### Aim of the task
Read the records beneath this task and copy every line that contains the string "mismo".

### Information provided
=== Begin Enclosure ===

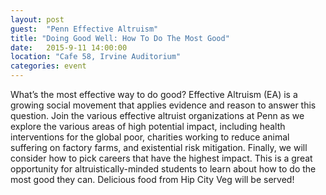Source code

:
 ```yaml
---
layout: post
guest:  "Penn Effective Altruism"
title: "Doing Good Well: How To Do The Most Good"
date:   2015-9-11 14:00:00
location: "Cafe 58, Irvine Auditorium"
categories: event
---
```

What’s the most effective way to do good? 
Effective Altruism (EA) is a growing social movement that applies evidence and reason to answer this question. 
Join the various effective altruist organizations at Penn as we explore the various areas of high potential impact, including health interventions for the global poor, charities working to reduce animal suffering on factory farms, and existential risk mitigation. 
Finally, we will consider how to pick careers that have the highest impact. 
This is a great opportunity for altruistically-minded students to learn about how to do the most good they can. 
Delicious food from Hip City Veg will be served!
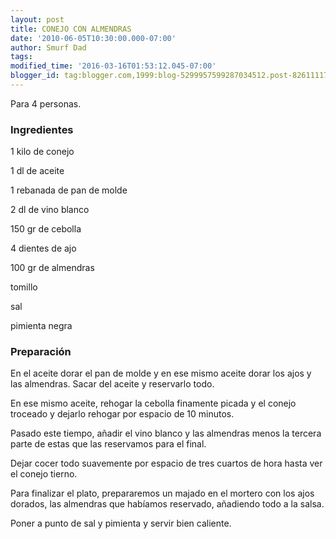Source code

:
 ```yaml
---
layout: post
title: CONEJO CON ALMENDRAS
date: '2010-06-05T10:30:00.000-07:00'
author: Smurf Dad
tags: 
modified_time: '2016-03-16T01:53:12.045-07:00'
blogger_id: tag:blogger.com,1999:blog-5299957599287034512.post-8261111733476113413
---
```


Para 4 personas.

<h3>Ingredientes</h3>

1 kilo de conejo

1 dl de aceite

1 rebanada de pan de molde

2 dl de vino blanco

150 gr de cebolla

4 dientes de ajo

100 gr de almendras

tomillo

sal

pimienta negra

<h3>Preparación</h3>

En el aceite dorar el pan de molde y en ese mismo aceite dorar los ajos y las almendras. Sacar del aceite y reservarlo todo.

En ese mismo aceite, rehogar la cebolla finamente picada y el conejo troceado y dejarlo rehogar por espacio de 10 minutos.

Pasado este tiempo, añadir el vino blanco y las almendras menos la tercera parte de estas que las reservamos para el final.

Dejar cocer todo suavemente por espacio de tres cuartos de hora hasta ver el conejo tierno.

Para finalizar el plato, prepararemos un majado en el mortero con los ajos dorados, las almendras que habíamos reservado, añadiendo todo a la salsa.

Poner a punto de sal y pimienta y servir bien caliente.

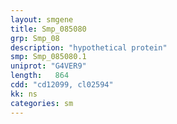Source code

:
 ```yaml
---
layout: smgene
title: Smp_085080
grp: Smp_08
description: "hypothetical protein"
smp: Smp_085080.1
uniprot: "G4VER9"
length:   864
cdd: "cd12099, cl02594"
kk: ns
categories: sm
---
```

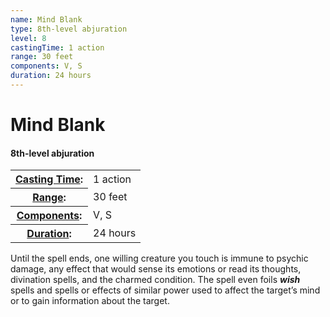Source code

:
 ```yaml
---
name: Mind Blank
type: 8th-level abjuration
level: 8
castingTime: 1 action
range: 30 feet
components: V, S
duration: 24 hours
---
```


Mind Blank
==========

#### 8th-level abjuration

<table cellspacing="0" class="statBlock"><tbody><tr><th><a href="/srd/spellcasting/castingASpell.htm#castingtime">Casting Time</a>:</th><td>1 action</td></tr><tr><th><a href="/srd/spellcasting/castingASpell.htm#range">Range</a>:</th><td>30 feet</td></tr><tr><th><a href="/srd/spellcasting/castingASpell.htm#components">Components</a>:</th><td>V, S</td></tr><tr><th><a href="/srd/spellcasting/castingASpell.htm#duration">Duration</a>:</th><td>24 hours</td></tr></tbody></table>

Until the spell ends, one willing creature you touch is immune to psychic damage, any effect that would sense its emotions or read its thoughts, divination spells, and the charmed condition. The spell even foils _**wish**_ spells and spells or effects of similar power used to affect the target’s mind or to gain information about the target.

=== End Enclosure ===

### Solution to this problem
En el aceite dorar el pan de molde y en ese mismo aceite dorar los ajos y las almendras. Sacar del aceite y reservarlo todo.
En ese mismo aceite, rehogar la cebolla finamente picada y el conejo troceado y dejarlo rehogar por espacio de 10 minutos.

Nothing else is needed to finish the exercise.